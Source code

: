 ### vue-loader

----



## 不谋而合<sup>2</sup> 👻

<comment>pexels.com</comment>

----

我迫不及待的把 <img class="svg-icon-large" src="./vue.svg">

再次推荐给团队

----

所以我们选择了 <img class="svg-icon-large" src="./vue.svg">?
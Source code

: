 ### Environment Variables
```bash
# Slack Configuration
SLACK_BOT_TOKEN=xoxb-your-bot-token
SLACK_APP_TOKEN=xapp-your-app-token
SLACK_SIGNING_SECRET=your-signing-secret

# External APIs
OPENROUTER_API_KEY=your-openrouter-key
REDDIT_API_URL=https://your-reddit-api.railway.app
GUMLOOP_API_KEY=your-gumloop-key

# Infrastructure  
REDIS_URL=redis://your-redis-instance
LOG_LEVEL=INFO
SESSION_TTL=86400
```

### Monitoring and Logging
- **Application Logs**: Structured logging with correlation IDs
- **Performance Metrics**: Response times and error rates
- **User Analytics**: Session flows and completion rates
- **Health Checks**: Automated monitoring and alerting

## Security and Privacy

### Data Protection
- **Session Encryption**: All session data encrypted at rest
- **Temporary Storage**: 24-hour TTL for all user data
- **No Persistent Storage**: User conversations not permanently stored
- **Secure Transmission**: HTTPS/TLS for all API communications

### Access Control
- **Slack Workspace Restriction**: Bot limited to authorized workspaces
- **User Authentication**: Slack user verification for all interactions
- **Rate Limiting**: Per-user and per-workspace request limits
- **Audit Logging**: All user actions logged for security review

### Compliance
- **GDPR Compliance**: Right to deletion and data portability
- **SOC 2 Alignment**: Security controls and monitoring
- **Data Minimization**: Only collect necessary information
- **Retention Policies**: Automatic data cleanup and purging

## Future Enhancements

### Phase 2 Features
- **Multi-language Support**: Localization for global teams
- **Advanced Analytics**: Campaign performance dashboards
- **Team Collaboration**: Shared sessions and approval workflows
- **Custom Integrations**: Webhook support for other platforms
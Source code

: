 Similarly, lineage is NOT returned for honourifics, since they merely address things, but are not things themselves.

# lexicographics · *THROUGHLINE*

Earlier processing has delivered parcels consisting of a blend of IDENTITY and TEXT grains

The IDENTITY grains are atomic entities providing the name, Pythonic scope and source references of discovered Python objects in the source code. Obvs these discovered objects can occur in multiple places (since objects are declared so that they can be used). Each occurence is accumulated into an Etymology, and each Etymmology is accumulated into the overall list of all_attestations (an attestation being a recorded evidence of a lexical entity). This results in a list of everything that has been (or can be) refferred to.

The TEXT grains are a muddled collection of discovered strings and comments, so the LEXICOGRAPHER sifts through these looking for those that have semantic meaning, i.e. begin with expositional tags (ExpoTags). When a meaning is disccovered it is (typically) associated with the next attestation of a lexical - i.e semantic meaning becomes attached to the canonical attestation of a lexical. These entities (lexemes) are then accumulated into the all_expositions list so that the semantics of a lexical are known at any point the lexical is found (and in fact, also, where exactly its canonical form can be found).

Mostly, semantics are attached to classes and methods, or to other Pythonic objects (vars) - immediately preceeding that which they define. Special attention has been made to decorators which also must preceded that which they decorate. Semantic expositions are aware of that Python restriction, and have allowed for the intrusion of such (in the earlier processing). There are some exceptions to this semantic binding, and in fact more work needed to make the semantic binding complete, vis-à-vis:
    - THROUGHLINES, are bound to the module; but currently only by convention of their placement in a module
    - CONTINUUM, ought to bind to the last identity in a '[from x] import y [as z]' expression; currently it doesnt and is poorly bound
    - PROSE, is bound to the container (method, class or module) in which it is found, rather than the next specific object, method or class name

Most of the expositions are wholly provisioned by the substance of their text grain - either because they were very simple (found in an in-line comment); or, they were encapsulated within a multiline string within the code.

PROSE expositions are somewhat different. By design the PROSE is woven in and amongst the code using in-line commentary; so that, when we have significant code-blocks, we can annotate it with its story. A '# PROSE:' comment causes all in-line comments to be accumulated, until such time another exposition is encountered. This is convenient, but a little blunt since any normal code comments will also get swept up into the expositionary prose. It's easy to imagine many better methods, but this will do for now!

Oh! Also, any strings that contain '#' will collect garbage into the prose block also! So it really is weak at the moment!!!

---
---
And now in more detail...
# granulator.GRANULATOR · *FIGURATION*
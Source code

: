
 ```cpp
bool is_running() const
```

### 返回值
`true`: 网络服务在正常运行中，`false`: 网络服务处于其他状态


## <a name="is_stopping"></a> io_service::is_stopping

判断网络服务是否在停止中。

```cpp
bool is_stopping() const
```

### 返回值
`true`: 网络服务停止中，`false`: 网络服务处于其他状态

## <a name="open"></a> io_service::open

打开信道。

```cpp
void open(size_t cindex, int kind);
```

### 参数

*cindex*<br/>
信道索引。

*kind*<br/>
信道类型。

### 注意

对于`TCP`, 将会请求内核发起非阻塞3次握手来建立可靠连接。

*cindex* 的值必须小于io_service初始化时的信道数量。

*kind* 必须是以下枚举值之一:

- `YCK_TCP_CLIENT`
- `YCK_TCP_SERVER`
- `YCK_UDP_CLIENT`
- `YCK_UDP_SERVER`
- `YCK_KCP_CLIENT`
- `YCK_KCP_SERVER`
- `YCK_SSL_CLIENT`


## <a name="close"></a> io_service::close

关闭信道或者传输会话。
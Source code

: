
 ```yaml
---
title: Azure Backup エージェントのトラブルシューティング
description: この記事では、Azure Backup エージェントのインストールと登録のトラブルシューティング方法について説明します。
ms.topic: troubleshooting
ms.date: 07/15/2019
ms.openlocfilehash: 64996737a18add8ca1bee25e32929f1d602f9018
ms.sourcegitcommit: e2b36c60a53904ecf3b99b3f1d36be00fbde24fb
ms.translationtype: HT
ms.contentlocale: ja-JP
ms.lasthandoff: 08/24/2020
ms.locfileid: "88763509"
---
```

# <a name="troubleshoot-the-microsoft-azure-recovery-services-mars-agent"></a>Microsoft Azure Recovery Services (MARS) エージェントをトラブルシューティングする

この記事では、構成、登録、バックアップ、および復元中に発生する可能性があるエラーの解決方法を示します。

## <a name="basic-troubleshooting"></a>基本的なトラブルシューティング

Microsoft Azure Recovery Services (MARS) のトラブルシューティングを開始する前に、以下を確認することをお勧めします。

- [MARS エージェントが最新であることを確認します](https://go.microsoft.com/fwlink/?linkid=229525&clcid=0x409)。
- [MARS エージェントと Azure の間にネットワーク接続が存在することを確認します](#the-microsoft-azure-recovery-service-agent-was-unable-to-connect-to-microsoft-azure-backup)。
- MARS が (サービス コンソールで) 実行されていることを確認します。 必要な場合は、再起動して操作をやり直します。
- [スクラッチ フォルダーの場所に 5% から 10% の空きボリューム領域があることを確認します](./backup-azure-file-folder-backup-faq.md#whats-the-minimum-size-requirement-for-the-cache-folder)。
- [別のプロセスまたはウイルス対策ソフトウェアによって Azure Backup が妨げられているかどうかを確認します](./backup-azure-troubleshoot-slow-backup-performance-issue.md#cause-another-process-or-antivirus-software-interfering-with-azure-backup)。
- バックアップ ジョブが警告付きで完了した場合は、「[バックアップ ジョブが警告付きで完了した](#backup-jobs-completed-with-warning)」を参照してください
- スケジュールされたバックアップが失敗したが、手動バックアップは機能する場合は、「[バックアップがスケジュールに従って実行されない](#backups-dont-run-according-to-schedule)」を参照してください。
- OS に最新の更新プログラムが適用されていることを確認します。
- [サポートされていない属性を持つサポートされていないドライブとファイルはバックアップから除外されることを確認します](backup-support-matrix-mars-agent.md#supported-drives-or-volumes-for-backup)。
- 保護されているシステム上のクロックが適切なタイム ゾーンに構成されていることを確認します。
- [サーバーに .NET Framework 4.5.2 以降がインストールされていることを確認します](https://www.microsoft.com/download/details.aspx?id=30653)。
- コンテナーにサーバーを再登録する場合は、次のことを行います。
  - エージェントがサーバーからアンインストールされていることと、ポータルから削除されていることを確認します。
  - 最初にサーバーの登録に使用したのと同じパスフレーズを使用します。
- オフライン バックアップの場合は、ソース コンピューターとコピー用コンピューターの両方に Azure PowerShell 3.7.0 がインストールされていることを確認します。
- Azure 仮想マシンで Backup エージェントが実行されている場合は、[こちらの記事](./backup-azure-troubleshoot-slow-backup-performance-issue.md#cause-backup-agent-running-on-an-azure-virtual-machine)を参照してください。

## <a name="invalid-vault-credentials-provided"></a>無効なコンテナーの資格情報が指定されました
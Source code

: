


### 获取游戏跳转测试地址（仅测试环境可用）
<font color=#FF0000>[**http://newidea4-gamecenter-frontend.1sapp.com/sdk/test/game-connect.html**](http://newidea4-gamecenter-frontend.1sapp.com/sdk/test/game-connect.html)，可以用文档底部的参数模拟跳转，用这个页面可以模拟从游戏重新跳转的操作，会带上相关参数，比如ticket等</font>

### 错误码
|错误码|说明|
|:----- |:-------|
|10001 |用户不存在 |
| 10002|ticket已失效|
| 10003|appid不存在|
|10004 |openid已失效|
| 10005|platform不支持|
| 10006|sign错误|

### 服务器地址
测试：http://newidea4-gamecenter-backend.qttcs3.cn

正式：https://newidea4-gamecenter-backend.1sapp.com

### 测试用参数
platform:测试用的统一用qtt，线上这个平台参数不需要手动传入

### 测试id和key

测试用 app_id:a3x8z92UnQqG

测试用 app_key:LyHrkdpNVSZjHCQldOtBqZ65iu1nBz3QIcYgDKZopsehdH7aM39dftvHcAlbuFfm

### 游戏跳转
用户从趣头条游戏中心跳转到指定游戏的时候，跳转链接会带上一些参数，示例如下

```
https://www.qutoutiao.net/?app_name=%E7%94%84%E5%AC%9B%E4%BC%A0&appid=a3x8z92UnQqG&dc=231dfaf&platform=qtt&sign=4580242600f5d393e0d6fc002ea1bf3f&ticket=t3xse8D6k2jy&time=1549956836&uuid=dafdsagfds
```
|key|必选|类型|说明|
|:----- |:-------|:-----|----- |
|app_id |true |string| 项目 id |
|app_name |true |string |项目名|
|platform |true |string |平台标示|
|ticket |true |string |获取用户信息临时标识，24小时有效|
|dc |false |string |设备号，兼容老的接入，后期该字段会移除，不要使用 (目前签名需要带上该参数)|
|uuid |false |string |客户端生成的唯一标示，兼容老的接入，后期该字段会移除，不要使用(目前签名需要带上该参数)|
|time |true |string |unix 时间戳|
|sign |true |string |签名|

------------------------------------------------

## Work item
For the string "不要使用", go line by line through the material and copy every line that has it.

## Result of this task
|dc |false |string |设备号，兼容老的接入，后期该字段会移除，不要使用 (目前签名需要带上该参数)|
|uuid |false |string |客户端生成的唯一标示，兼容老的接入，后期该字段会移除，不要使用(目前签名需要带上该参数)|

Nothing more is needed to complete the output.